Before the arrival of Europeans, the Osage obtained food by hunting, gathering, and farming. Osages hunted wild game such as bison, elk and deer. They also constructed arch-oval structures with smoke holes using timber, woven mats, buffalo hide, and bark sheets. These structures stood 36-100 feet high.There were two bison hunts a year, one in the summer and one in the fall. The goal of the summer hunt was to obtain meat and fat. The purpose of the fall hunt was to obtain food, but also to get the thick winter coats of the bison for making elaborate robes, moccasins, leggings, dresses, and forms of clothing. Although only the men hunted, the women did the work of butchering and preparing the meat and tanning the hides.
Historic Encounters on Canvas and Text
During his career, well-known artist, George Catlin, traveled around the west and painted portraits of Native Americans. In 1834, he painted several Osage on canvas at Fort Gibson, Oklahoma. This included the standing portrait of, Tchong-tas-sab-bee, Chief Black Dog in full Osage regalia holding traditional devices and weapons. Catlin would go onto paint additional portraits and paintings that showed intricate detail of Osage family life, subsistence, and warriors. Through his work, Catlin continued capturing the lifeways of fifty tribes west of the Mississippi. His collection was donated to the Smithsonian Institution in 1879 where it resides today.
Victor Tixier, a Frenchman, traveled to the Americas in 1840 and visited the western prairies of the Osage. It was here, Tixier was fascinated with Osage lifeways and documented his experience. While immersing himself into their culture, he would describe at length Osage medical practices, rules hospitality, dwellings, foodways, fishing and hunting practices in his book, Voyage aux Prairies Osages, Louisiana et Missouri, 1839–40. His descriptions are considered invaluable in the documentation of Osage lifeways during the 1840s.

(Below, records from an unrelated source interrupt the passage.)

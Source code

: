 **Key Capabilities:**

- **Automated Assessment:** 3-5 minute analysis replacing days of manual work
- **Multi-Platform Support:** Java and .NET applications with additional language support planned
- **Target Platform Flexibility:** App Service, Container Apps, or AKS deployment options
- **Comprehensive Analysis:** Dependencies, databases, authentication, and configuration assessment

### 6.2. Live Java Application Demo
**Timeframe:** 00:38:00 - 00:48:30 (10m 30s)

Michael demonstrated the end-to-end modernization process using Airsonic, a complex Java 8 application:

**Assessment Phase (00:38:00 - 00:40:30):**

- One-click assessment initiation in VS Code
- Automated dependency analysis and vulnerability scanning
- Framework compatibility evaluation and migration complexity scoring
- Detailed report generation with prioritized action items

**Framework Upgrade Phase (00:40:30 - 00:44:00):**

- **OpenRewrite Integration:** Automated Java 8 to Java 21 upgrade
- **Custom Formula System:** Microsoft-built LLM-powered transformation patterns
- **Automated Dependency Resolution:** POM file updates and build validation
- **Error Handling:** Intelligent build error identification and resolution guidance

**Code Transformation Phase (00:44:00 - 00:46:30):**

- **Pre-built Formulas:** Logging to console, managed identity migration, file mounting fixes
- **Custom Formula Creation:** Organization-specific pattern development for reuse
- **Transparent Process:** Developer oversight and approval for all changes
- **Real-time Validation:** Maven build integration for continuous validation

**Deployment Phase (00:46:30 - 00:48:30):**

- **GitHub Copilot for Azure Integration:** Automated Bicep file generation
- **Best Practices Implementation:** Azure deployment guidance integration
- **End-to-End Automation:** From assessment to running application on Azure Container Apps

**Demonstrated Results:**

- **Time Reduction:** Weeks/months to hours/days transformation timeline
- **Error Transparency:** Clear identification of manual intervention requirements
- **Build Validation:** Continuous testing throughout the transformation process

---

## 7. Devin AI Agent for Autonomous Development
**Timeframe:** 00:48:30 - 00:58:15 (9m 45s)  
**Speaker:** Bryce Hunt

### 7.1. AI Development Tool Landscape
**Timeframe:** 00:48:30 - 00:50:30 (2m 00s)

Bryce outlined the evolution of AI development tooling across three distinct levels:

Other explorers like, Louis Cortambert also interacted with the Osage in 1836 and wrote about his experience. Like Tixier, his historic interactions provide further documentation into Osage lifeways of that time period.
The ancestral homelands of the Osage were part of the immense Louisiana Purchase that the United States acquired in 1803. Missouri achieved statehood in 1821, and soon after over 5,000 Osage were removed west to the 'Indian Territory'. Other Native American tribes from the eastern U.S. were also relocated west of the Missouri and Arkansas boundaries. Federal troops were stationed in this “Permanent Indian Territory” to keep the peace. After Kansas opened for settlement in 1854, many Native American Tribes were again relocated. By 1872, American settlers forced the Osage to relinquish most of their remaining ancestral homelands and were relocated to Pawhuska, Oklahoma. The Osage Nation today continues to be a strong nation and maintains many of their traditional lifeways.